The new production, with an equally high-powered cast comprising Rohini Hattangady, Mukta Barve, Kadambari Kadam and Parna Pethe, does not update the period — so though Aai’s Pune apartment is well-appointed, there are obviously no cell phones and computers. There is a landline with an extension, significant because a powerful monologue delivered in the form of a phone call between a wife and her estranged husband is interrupted by Aai on the extension.
Today, single women are heads of the family, but having kids without a husband in the picture is still not so common. The oldest daughter, Vidya, discovers that her husband is having an affair and leaves her marital home to return to her mother’s, where she is welcomed without question. She cares about and misses her daughter immensely, but does something unusual — she demands shared custody for the child, six months with her and six with the father. Today, joint custody is routinely granted, but three decades ago, the judge disapproves of a mother not wanting to take full custody of her child, the implication being that she is already looking for a new husband; the man who is responsible for breaking up a marriage due to his infidelity, gets away without any social or legal censure. Thankfully, now at least in the big cities, divorce is not so skewed against the woman.
The second daughter, Vaiju, is exasperated because her husband cannot hold down a job; she is tired being the sole breadwinner as well as looking after the home, while the husband makes his grand schemes, which never amount to anything. To top it all, he demands that she have a child, more as a mark of his manhood than any great desire to be a father. Vaiju’s problem and her solution of reluctant compromise is the path taken by most women.
The youngest daughter, Vini, affected by the unstable relationships around her, cannot make up her mind between two of her close male friends — one a serious academic sort, and the other wealthy and fun-loving. She comes up with the idea of living with both of them, which was unlikely to be accepted 30 years ago, and a tough sell even now. Living in with a partner is no longer taboo, but even in a we-mind-our-business city like Mumbai, a young woman and two men would probably find it difficult to rent a flat.
The playwright thought up scenarios and characters 30 years ago which seem more plausible now, but are still not considered normal even in contemporary urban society. Still, Kulkarni’s empathetic direction leads audiences to relate to them, and there are audible ‘hmmms’ in the theatre whenever a line about inequality or injustice is spoken. In spite of the heavy-duty emotional complexities, Charchaughi is not a depressing play — there is humour, courage, hope conveyed through the text and performances. The takeaway from the play is that if a woman refuses to bow to convention, nobody can break her. Charchaughi was way ahead of its time when it was originally staged, and society is starting to catch up, but there’s a long way to go for unconditional gender equality.

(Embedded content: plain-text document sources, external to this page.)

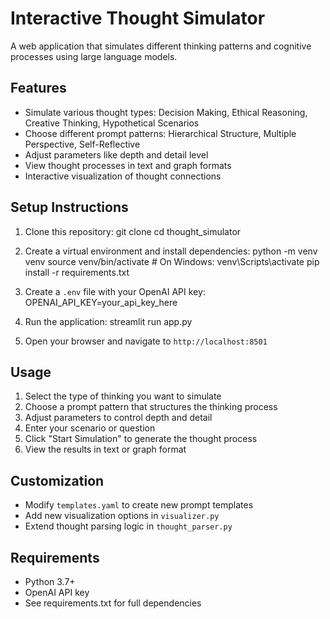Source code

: # Interactive Thought Simulator

A web application that simulates different thinking patterns and cognitive processes using large language models.

## Features

- Simulate various thought types: Decision Making, Ethical Reasoning, Creative Thinking, Hypothetical Scenarios
- Choose different prompt patterns: Hierarchical Structure, Multiple Perspective, Self-Reflective
- Adjust parameters like depth and detail level
- View thought processes in text and graph formats
- Interactive visualization of thought connections

## Setup Instructions

1. Clone this repository:
git clone <repository-url>
cd thought_simulator

2. Create a virtual environment and install dependencies:
python -m venv venv
source venv/bin/activate  # On Windows: venv\Scripts\activate
pip install -r requirements.txt

3. Create a `.env` file with your OpenAI API key:
OPENAI_API_KEY=your_api_key_here

4. Run the application:
streamlit run app.py

5. Open your browser and navigate to `http://localhost:8501`

## Usage

1. Select the type of thinking you want to simulate
2. Choose a prompt pattern that structures the thinking process
3. Adjust parameters to control depth and detail
4. Enter your scenario or question
5. Click "Start Simulation" to generate the thought process
6. View the results in text or graph format

## Customization

- Modify `templates.yaml` to create new prompt templates
- Add new visualization options in `visualizer.py`
- Extend thought parsing logic in `thought_parser.py`

## Requirements

- Python 3.7+
- OpenAI API key
- See requirements.txt for full dependencies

The origins of the other play, The Graduate, go back even more. The highly acclaimed 1967 film, directed by Mike Nichols from a novel by Charles Webb, which was converted to a stage production by Terry Johnson, much later. In Mumbai, Trishla Patel has directed a play, starring Tejaswini Kolhapure, Shashank Vishnu Dutt and Garima Yajnik, with a plot that would have been improbable half a century ago, and would still be so in any society, however advanced.
The character of 21-year-old recent graduate Ben (played by Dustin Hoffman in his breakthrough role) is at a loose end during the summer holidays, and embarks on a secret affair with a beautiful older woman, Mrs Robinson (Anne Bancroft), who has a first name, Judith, but is always called Mrs Robinson to brand her the property of her husband. She is in a loveless marriage with a man she was forced to marry because she got pregnant and there was no escape. The affair by itself would have been atypical, but Ben falls in love with his lover’s daughter, Elaine (Katherine Ross).
Now, there are terms for older women in affairs with younger men — cougar being one of the less offensive ones. In 1967, the writer or director did not explain if this was Mrs Robinson’s first seduction of a younger man, or why she chose Ben, who was not particularly charming. The difference between then and now is the way Mrs Robinson is perceived — half a century ago, she was a sad but wicked woman who ensnared Ben. Seeing the film from Ben’s point of view, he was seen as an angsty rebel who does not fit into his parents’ bourgeois suburban existence. His affair with Mrs Robinson was just a rite of passage for him, but she deserved to be punished. When the film completed 50 years and was looked at again, Mrs Robinson was treated with much more respect and sympathy, and Ben perceived as what he really was, an “insufferable creep” (to quote Roger Ebert who did an about turn on his earlier review, as did some other critics).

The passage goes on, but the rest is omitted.